** Source information **
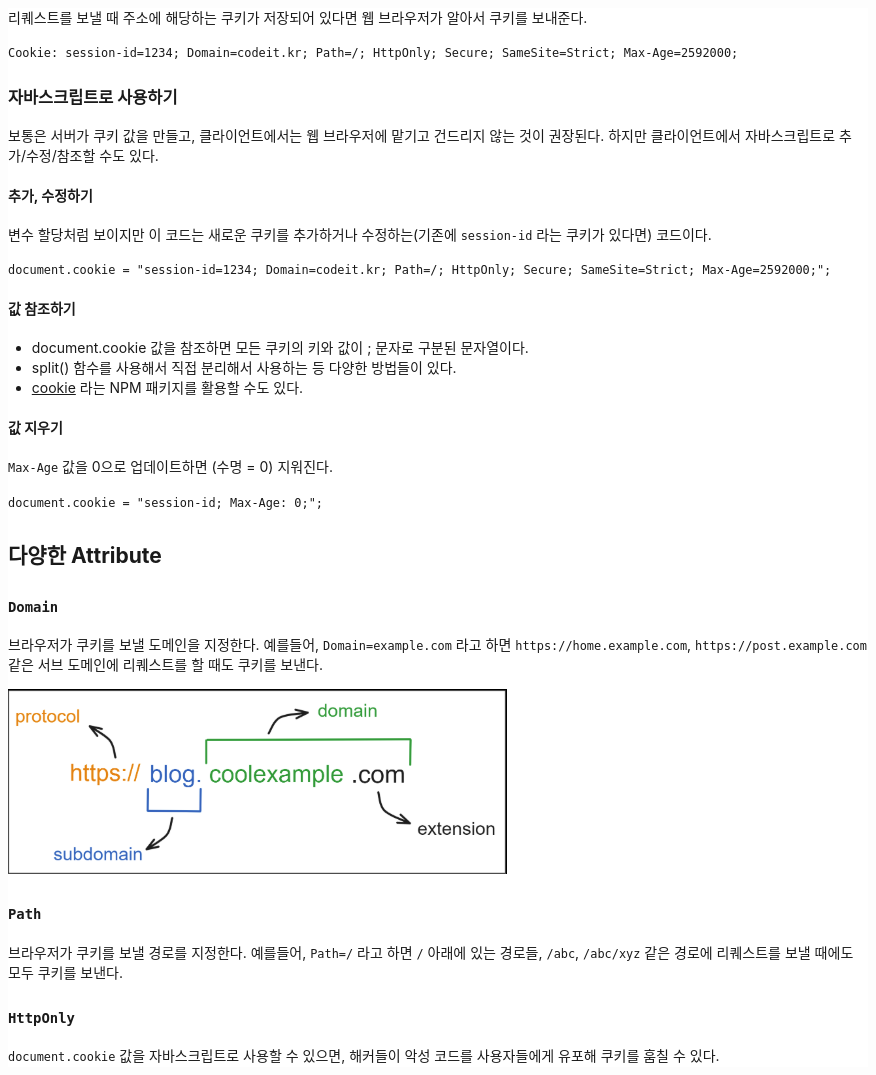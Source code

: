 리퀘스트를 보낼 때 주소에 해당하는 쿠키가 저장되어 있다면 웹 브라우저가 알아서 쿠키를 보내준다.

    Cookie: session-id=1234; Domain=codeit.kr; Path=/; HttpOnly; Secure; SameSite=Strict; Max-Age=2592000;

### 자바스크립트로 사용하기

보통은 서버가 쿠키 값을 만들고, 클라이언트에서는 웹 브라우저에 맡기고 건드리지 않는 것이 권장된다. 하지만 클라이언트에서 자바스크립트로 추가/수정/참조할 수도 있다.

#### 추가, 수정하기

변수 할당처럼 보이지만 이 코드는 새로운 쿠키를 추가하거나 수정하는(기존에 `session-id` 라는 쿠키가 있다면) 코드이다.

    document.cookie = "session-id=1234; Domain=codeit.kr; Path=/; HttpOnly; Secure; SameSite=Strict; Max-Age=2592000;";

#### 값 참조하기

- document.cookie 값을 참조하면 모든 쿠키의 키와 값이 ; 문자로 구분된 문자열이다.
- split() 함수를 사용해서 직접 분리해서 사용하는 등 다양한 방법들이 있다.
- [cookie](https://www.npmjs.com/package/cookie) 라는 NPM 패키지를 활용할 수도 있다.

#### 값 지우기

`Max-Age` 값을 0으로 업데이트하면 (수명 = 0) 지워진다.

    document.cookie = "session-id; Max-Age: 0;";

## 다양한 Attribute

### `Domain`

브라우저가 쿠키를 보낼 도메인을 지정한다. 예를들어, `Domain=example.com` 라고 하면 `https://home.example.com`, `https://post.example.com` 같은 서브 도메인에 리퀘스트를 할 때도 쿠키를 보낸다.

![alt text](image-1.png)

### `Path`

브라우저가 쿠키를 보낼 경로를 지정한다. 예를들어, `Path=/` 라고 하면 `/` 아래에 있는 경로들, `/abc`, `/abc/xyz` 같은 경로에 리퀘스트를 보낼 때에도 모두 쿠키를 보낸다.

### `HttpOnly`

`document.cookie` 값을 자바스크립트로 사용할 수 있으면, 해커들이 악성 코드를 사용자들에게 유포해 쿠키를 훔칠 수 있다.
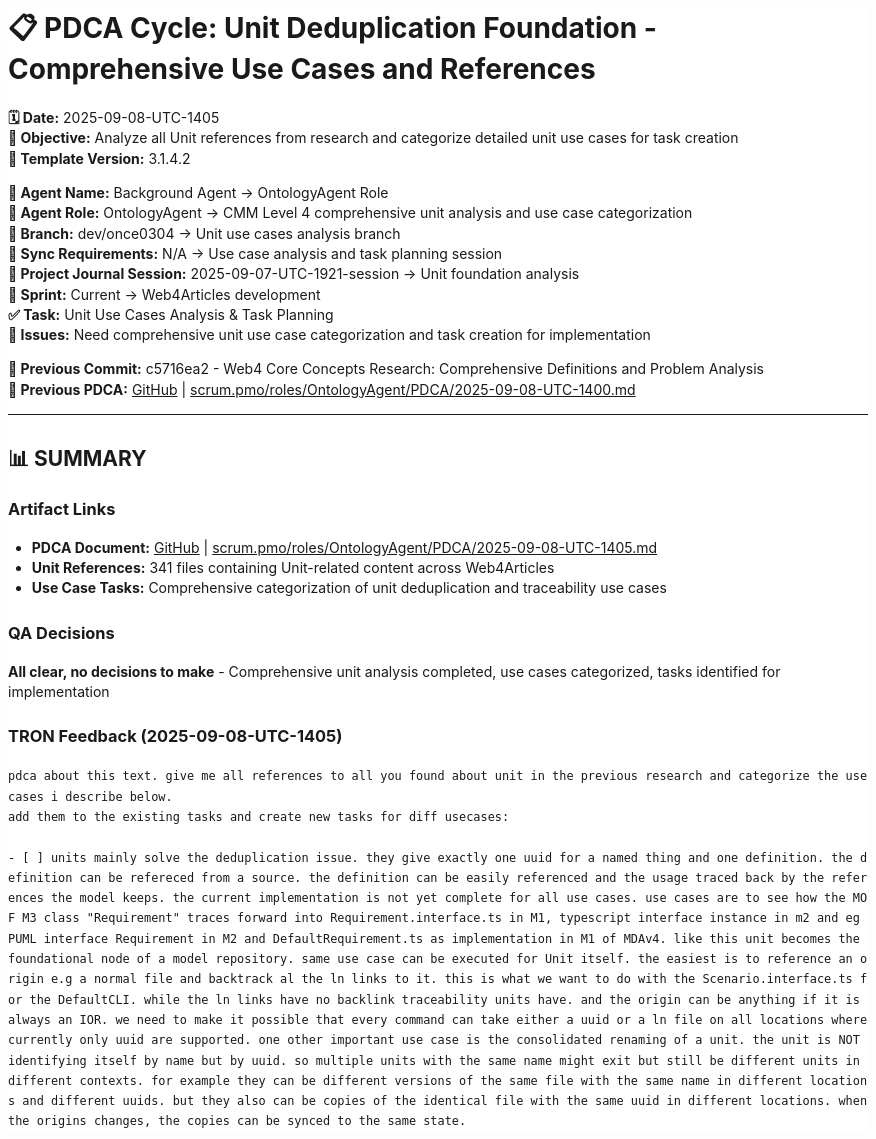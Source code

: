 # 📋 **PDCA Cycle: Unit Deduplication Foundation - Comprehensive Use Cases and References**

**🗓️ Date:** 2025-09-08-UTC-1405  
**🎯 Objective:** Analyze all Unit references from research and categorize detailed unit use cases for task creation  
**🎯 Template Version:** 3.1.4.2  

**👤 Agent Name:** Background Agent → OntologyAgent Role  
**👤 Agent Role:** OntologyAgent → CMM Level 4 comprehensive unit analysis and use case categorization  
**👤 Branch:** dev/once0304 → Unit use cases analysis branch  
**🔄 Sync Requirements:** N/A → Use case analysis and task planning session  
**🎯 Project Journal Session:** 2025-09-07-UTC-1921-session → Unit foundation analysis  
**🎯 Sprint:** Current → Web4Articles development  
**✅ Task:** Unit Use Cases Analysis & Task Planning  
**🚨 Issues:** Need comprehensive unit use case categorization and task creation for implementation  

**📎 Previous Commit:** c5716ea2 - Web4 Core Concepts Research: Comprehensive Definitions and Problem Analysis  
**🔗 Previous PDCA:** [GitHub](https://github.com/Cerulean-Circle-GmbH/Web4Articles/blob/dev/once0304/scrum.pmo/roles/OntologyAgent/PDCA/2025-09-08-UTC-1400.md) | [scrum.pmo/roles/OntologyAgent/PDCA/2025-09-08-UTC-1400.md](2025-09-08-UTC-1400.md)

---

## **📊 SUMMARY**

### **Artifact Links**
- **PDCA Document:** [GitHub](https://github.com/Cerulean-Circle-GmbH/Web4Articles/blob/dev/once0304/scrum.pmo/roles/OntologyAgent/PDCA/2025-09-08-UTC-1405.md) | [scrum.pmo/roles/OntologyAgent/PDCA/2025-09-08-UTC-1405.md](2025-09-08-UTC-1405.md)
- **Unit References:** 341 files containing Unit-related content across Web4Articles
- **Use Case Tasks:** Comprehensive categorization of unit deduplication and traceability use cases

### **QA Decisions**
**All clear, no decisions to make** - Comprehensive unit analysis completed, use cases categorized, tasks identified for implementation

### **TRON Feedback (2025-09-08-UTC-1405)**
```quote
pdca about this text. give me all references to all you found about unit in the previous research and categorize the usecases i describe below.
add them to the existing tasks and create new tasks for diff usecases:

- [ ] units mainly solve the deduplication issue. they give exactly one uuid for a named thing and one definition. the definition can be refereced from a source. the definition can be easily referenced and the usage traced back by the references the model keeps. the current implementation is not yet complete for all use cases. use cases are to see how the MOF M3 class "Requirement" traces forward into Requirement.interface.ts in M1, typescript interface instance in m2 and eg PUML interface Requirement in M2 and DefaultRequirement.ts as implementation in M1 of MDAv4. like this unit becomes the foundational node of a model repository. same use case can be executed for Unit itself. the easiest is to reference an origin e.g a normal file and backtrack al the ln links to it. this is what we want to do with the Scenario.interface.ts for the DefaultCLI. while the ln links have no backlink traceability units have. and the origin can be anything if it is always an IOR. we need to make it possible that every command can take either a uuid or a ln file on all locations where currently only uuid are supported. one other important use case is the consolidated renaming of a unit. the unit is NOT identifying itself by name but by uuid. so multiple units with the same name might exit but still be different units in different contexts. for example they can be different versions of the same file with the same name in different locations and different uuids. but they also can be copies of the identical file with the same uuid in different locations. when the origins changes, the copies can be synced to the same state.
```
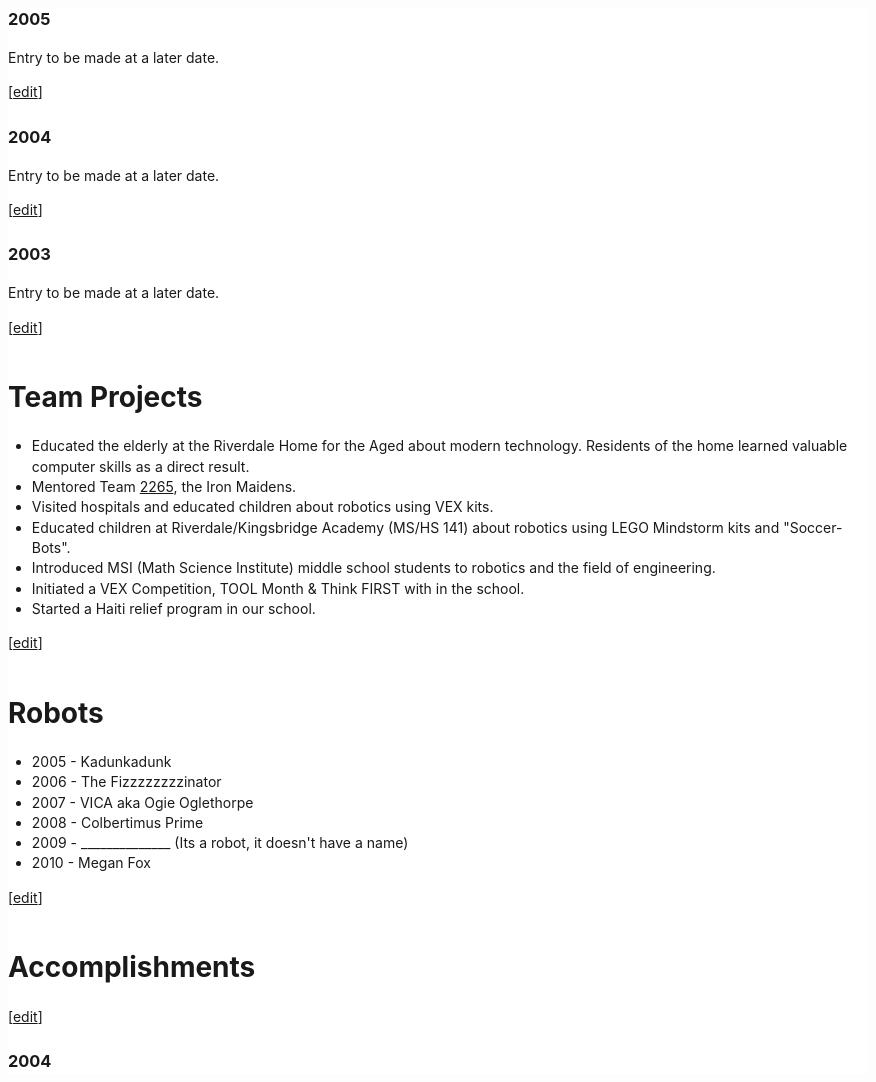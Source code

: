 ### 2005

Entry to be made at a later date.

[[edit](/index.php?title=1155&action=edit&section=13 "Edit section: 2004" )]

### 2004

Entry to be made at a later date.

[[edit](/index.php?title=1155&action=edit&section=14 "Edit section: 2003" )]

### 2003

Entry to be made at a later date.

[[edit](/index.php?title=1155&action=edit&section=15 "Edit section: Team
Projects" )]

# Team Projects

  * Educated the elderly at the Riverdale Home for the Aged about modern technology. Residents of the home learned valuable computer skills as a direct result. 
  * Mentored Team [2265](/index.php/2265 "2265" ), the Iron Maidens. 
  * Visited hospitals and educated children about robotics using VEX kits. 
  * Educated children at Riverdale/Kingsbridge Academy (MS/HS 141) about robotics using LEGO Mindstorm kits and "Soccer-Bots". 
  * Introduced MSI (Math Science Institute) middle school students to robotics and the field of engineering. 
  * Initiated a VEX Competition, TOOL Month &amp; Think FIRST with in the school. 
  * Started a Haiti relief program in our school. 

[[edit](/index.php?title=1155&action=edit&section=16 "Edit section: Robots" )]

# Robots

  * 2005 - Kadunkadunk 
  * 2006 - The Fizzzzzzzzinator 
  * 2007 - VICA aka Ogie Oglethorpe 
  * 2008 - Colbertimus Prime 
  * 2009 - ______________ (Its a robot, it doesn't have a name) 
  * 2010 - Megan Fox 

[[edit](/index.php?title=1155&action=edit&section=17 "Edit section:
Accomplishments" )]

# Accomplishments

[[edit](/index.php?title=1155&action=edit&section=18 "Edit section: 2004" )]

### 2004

** Exercise **
The material is to be written out word for word, and the pictures are to be left out.

** Output of the task **
Source code

: 리퀘스트를 보낼 때 주소에 해당하는 쿠키가 저장되어 있다면 웹 브라우저가 알아서 쿠키를 보내준다.

    Cookie: session-id=1234; Domain=codeit.kr; Path=/; HttpOnly; Secure; SameSite=Strict; Max-Age=2592000;

### 자바스크립트로 사용하기

보통은 서버가 쿠키 값을 만들고, 클라이언트에서는 웹 브라우저에 맡기고 건드리지 않는 것이 권장된다. 하지만 클라이언트에서 자바스크립트로 추가/수정/참조할 수도 있다.

#### 추가, 수정하기

변수 할당처럼 보이지만 이 코드는 새로운 쿠키를 추가하거나 수정하는(기존에 `session-id` 라는 쿠키가 있다면) 코드이다.

    document.cookie = "session-id=1234; Domain=codeit.kr; Path=/; HttpOnly; Secure; SameSite=Strict; Max-Age=2592000;";

#### 값 참조하기

- document.cookie 값을 참조하면 모든 쿠키의 키와 값이 ; 문자로 구분된 문자열이다.
- split() 함수를 사용해서 직접 분리해서 사용하는 등 다양한 방법들이 있다.
- [cookie](https://www.npmjs.com/package/cookie) 라는 NPM 패키지를 활용할 수도 있다.

#### 값 지우기

`Max-Age` 값을 0으로 업데이트하면 (수명 = 0) 지워진다.

    document.cookie = "session-id; Max-Age: 0;";

## 다양한 Attribute

### `Domain`

브라우저가 쿠키를 보낼 도메인을 지정한다. 예를들어, `Domain=example.com` 라고 하면 `https://home.example.com`, `https://post.example.com` 같은 서브 도메인에 리퀘스트를 할 때도 쿠키를 보낸다.

![alt text](image-1.png)

### `Path`

브라우저가 쿠키를 보낼 경로를 지정한다. 예를들어, `Path=/` 라고 하면 `/` 아래에 있는 경로들, `/abc`, `/abc/xyz` 같은 경로에 리퀘스트를 보낼 때에도 모두 쿠키를 보낸다.

### `HttpOnly`

`document.cookie` 값을 자바스크립트로 사용할 수 있으면, 해커들이 악성 코드를 사용자들에게 유포해 쿠키를 훔칠 수 있다.
Source code

: # 📋 **PDCA Cycle: Unit Deduplication Foundation - Comprehensive Use Cases and References**

**🗓️ Date:** 2025-09-08-UTC-1405  
**🎯 Objective:** Analyze all Unit references from research and categorize detailed unit use cases for task creation  
**🎯 Template Version:** 3.1.4.2  

**👤 Agent Name:** Background Agent → OntologyAgent Role  
**👤 Agent Role:** OntologyAgent → CMM Level 4 comprehensive unit analysis and use case categorization  
**👤 Branch:** dev/once0304 → Unit use cases analysis branch  
**🔄 Sync Requirements:** N/A → Use case analysis and task planning session  
**🎯 Project Journal Session:** 2025-09-07-UTC-1921-session → Unit foundation analysis  
**🎯 Sprint:** Current → Web4Articles development  
**✅ Task:** Unit Use Cases Analysis & Task Planning  
**🚨 Issues:** Need comprehensive unit use case categorization and task creation for implementation  

**📎 Previous Commit:** c5716ea2 - Web4 Core Concepts Research: Comprehensive Definitions and Problem Analysis  
**🔗 Previous PDCA:** [GitHub](https://github.com/Cerulean-Circle-GmbH/Web4Articles/blob/dev/once0304/scrum.pmo/roles/OntologyAgent/PDCA/2025-09-08-UTC-1400.md) | [scrum.pmo/roles/OntologyAgent/PDCA/2025-09-08-UTC-1400.md](2025-09-08-UTC-1400.md)

---

## **📊 SUMMARY**

### **Artifact Links**
- **PDCA Document:** [GitHub](https://github.com/Cerulean-Circle-GmbH/Web4Articles/blob/dev/once0304/scrum.pmo/roles/OntologyAgent/PDCA/2025-09-08-UTC-1405.md) | [scrum.pmo/roles/OntologyAgent/PDCA/2025-09-08-UTC-1405.md](2025-09-08-UTC-1405.md)
- **Unit References:** 341 files containing Unit-related content across Web4Articles
- **Use Case Tasks:** Comprehensive categorization of unit deduplication and traceability use cases

### **QA Decisions**
**All clear, no decisions to make** - Comprehensive unit analysis completed, use cases categorized, tasks identified for implementation

### **TRON Feedback (2025-09-08-UTC-1405)**
```quote
pdca about this text. give me all references to all you found about unit in the previous research and categorize the usecases i describe below.
add them to the existing tasks and create new tasks for diff usecases:

- [ ] units mainly solve the deduplication issue. they give exactly one uuid for a named thing and one definition. the definition can be refereced from a source. the definition can be easily referenced and the usage traced back by the references the model keeps. the current implementation is not yet complete for all use cases. use cases are to see how the MOF M3 class "Requirement" traces forward into Requirement.interface.ts in M1, typescript interface instance in m2 and eg PUML interface Requirement in M2 and DefaultRequirement.ts as implementation in M1 of MDAv4. like this unit becomes the foundational node of a model repository. same use case can be executed for Unit itself. the easiest is to reference an origin e.g a normal file and backtrack al the ln links to it. this is what we want to do with the Scenario.interface.ts for the DefaultCLI. while the ln links have no backlink traceability units have. and the origin can be anything if it is always an IOR. we need to make it possible that every command can take either a uuid or a ln file on all locations where currently only uuid are supported. one other important use case is the consolidated renaming of a unit. the unit is NOT identifying itself by name but by uuid. so multiple units with the same name might exit but still be different units in different contexts. for example they can be different versions of the same file with the same name in different locations and different uuids. but they also can be copies of the identical file with the same uuid in different locations. when the origins changes, the copies can be synced to the same state.
```
Source code

: ### 2005

Entry to be made at a later date.

[[edit](/index.php?title=1155&action=edit&section=13 "Edit section: 2004" )]

### 2004

Entry to be made at a later date.

[[edit](/index.php?title=1155&action=edit&section=14 "Edit section: 2003" )]

### 2003

Entry to be made at a later date.

[[edit](/index.php?title=1155&action=edit&section=15 "Edit section: Team
Projects" )]

# Team Projects

  * Educated the elderly at the Riverdale Home for the Aged about modern technology. Residents of the home learned valuable computer skills as a direct result. 
  * Mentored Team [2265](/index.php/2265 "2265" ), the Iron Maidens. 
  * Visited hospitals and educated children about robotics using VEX kits. 
  * Educated children at Riverdale/Kingsbridge Academy (MS/HS 141) about robotics using LEGO Mindstorm kits and "Soccer-Bots". 
  * Introduced MSI (Math Science Institute) middle school students to robotics and the field of engineering. 
  * Initiated a VEX Competition, TOOL Month &amp; Think FIRST with in the school. 
  * Started a Haiti relief program in our school. 

[[edit](/index.php?title=1155&action=edit&section=16 "Edit section: Robots" )]

# Robots

  * 2005 - Kadunkadunk 
  * 2006 - The Fizzzzzzzzinator 
  * 2007 - VICA aka Ogie Oglethorpe 
  * 2008 - Colbertimus Prime 
  * 2009 - ______________ (Its a robot, it doesn't have a name) 
  * 2010 - Megan Fox 

[[edit](/index.php?title=1155&action=edit&section=17 "Edit section:
Accomplishments" )]

# Accomplishments

[[edit](/index.php?title=1155&action=edit&section=18 "Edit section: 2004" )]

### 2004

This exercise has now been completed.